9. _____________ are transparent to any type of signal modulation.
a) Repeaters
b) Optical amplifiers
c) Modulators
d) Circulators
Answer: b
Explanation: The main benefit of acting as a gain block for optical amplifier is that it can be transparent to modulation bandwidth. However, both the noise and signal distortions are continuously amplified.

10. _________________ imposes serious limitations on the system performance.
a) Fiber attenuation
b) Fiber modulation
c) Fiber demodulation
d) Fiber dispersion
Answer: d
Explanation: The fiber dispersion calculation does not take into account the non-regenerative nature of the amplifier repeaters. In this, the pulse spreading and the noise is accumulated.

11. __________ is the ratio of input signal to noise ratio to the output signal to noise ratio of the device.
a) Fiber dispersion
b) Noise figure
c) Transmission rate
d) Population inversion
Answer: b
Explanation: Noise figure judges the performance factor of the devices.

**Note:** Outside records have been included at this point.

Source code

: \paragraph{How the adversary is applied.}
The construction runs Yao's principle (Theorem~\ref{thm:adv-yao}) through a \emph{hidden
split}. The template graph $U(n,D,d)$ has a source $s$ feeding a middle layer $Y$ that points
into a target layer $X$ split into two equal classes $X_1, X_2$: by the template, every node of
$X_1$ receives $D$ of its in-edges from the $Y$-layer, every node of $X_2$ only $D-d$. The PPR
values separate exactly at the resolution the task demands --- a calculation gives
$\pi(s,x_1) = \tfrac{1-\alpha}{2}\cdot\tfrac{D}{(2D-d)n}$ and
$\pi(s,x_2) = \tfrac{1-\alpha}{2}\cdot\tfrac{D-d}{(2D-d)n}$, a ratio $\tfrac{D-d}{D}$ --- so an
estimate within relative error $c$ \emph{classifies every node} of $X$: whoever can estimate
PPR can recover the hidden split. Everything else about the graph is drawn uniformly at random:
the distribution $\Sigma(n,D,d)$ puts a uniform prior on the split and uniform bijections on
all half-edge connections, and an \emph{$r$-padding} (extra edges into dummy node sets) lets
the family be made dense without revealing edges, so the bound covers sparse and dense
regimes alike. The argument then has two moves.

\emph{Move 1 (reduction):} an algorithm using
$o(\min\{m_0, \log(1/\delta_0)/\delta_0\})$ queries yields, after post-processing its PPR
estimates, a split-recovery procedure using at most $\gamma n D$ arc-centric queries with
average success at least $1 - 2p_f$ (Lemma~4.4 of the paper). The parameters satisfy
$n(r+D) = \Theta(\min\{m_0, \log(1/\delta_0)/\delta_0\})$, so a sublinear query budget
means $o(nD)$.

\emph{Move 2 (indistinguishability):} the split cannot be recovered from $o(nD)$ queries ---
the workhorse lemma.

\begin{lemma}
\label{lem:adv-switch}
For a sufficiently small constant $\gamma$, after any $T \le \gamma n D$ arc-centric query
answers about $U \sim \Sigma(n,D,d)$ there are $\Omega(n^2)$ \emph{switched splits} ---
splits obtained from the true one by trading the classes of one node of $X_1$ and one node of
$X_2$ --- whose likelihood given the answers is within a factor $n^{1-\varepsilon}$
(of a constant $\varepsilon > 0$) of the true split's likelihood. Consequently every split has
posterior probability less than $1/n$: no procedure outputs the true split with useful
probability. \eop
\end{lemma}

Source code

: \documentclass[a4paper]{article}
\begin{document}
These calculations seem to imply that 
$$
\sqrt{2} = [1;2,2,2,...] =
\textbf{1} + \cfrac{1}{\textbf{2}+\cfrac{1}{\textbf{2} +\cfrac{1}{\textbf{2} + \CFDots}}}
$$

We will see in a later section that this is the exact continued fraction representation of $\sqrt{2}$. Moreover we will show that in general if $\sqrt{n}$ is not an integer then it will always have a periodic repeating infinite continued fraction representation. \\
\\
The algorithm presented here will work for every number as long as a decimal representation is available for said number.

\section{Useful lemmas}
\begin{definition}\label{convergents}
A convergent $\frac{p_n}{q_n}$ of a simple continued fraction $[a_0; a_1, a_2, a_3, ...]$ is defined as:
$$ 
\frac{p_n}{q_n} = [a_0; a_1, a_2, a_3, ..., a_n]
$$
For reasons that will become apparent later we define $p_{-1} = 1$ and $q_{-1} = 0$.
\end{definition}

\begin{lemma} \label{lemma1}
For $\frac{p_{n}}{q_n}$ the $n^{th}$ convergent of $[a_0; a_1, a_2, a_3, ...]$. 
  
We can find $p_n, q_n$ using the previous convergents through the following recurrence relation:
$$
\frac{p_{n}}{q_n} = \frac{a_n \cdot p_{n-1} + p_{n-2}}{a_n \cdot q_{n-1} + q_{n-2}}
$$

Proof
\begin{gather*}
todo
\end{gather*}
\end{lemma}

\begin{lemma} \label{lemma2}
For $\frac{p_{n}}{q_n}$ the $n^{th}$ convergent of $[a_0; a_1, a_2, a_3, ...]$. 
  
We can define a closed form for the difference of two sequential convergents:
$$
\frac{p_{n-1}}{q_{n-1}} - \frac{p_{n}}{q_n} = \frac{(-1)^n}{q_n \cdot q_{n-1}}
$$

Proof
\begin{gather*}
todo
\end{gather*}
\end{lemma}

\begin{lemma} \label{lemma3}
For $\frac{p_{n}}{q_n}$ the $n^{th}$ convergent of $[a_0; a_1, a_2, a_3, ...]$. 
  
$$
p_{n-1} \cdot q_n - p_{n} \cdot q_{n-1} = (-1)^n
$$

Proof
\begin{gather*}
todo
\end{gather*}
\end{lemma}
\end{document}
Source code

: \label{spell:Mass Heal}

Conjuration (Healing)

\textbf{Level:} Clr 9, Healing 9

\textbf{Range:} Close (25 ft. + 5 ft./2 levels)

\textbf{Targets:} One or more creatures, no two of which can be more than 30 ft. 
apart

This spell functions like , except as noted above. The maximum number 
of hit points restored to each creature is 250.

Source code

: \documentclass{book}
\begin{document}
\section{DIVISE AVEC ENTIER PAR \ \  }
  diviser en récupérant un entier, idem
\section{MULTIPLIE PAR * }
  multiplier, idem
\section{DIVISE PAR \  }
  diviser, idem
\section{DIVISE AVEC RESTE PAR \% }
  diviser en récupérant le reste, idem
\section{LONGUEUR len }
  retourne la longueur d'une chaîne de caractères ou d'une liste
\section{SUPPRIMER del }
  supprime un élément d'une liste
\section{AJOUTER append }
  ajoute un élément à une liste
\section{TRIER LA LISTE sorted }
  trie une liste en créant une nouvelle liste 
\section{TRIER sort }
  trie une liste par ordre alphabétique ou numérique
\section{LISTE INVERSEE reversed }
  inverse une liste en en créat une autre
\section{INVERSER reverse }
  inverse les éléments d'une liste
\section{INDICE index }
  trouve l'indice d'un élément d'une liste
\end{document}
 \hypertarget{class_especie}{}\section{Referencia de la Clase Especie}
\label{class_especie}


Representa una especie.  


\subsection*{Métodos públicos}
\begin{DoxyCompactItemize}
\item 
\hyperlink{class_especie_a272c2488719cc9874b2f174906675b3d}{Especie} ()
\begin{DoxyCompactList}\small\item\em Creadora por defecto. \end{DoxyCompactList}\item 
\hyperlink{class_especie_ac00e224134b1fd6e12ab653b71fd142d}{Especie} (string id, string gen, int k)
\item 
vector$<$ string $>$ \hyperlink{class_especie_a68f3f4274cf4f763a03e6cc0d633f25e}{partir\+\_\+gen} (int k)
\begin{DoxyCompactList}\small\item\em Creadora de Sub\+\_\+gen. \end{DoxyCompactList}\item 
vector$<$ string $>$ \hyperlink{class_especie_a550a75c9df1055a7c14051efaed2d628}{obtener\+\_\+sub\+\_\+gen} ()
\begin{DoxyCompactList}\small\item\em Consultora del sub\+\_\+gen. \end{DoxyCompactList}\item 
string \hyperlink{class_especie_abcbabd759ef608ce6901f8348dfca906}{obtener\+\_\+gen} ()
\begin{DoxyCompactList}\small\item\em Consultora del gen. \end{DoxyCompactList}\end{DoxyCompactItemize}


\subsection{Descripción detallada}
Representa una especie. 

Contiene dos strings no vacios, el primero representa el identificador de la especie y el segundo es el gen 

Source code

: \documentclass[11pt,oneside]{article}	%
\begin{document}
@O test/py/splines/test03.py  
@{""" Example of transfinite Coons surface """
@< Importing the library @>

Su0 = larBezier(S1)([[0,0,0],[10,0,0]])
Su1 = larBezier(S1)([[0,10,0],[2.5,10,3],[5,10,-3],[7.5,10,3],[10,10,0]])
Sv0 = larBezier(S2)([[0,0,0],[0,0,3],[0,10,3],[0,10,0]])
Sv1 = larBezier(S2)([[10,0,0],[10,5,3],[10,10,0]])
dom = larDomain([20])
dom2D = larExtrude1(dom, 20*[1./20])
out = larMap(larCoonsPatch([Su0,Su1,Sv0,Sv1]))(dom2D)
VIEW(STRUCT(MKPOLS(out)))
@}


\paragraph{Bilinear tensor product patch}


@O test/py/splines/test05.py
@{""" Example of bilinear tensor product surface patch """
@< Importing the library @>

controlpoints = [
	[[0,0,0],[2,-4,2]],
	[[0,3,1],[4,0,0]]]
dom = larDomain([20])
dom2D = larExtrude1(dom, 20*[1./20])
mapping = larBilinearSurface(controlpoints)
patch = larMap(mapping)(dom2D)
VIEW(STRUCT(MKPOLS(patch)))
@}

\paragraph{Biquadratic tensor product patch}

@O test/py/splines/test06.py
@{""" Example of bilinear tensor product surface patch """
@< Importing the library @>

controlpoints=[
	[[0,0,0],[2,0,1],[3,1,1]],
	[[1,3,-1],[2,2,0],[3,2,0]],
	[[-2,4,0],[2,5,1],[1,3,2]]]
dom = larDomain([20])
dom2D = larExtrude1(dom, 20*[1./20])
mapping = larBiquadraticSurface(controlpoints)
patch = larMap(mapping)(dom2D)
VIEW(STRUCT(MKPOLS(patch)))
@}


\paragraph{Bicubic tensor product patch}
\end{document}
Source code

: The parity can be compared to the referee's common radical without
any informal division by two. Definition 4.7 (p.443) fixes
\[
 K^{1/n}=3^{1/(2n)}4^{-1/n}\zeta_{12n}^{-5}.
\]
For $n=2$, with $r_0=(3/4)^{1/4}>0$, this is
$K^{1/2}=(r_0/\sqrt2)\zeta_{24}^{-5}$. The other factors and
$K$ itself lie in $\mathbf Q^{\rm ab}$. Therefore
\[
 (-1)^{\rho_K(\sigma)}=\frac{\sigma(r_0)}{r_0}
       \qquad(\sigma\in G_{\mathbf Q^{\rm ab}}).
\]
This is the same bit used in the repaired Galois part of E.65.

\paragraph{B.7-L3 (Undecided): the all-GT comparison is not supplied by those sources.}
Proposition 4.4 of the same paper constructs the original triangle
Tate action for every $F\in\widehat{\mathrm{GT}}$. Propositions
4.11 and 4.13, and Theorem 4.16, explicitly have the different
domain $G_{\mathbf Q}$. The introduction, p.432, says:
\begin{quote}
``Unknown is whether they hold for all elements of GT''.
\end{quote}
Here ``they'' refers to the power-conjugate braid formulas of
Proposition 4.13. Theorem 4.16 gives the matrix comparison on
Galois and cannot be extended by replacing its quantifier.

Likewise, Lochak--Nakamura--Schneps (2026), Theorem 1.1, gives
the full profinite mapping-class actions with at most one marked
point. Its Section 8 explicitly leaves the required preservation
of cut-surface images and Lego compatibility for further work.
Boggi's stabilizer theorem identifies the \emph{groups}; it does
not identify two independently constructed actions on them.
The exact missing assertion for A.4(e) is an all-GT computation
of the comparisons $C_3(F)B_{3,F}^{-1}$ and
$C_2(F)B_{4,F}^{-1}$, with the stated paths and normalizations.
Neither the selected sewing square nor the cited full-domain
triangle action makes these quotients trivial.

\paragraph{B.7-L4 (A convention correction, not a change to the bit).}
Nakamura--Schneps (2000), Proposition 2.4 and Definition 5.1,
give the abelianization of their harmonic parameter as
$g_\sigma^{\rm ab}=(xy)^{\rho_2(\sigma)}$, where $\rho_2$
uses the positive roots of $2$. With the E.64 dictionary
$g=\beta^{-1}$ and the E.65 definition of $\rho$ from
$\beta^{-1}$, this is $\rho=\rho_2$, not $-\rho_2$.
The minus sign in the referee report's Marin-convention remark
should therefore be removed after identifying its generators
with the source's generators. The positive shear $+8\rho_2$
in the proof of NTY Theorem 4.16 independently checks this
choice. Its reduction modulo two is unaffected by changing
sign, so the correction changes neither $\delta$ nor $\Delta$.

It is the in and out the ratio of signal to noise degradation for any device.

12. How many factors govern the noise figure of the device?
a) Four
b) Three
c) Two
d) One
Answer: a
Explanation: Noise figure is governed by factors such as the population inversion, the number of transverse modes in the amplifier cavity, the number of incident photons on the amplifier and the optical bandwidth of the amplified spontaneous emissions.

13. What is the typical range of the noise figure?
a) 1 – 2 dB
b) 3 – 5 dB
c) 7 – 11 dB
d) 12 – 14 dB
Answer: c
Explanation: Typical noise figures range from 7 to 11 dB. The SOAs are generally at the bottom end of the range and the fiber amplifiers towards the top end.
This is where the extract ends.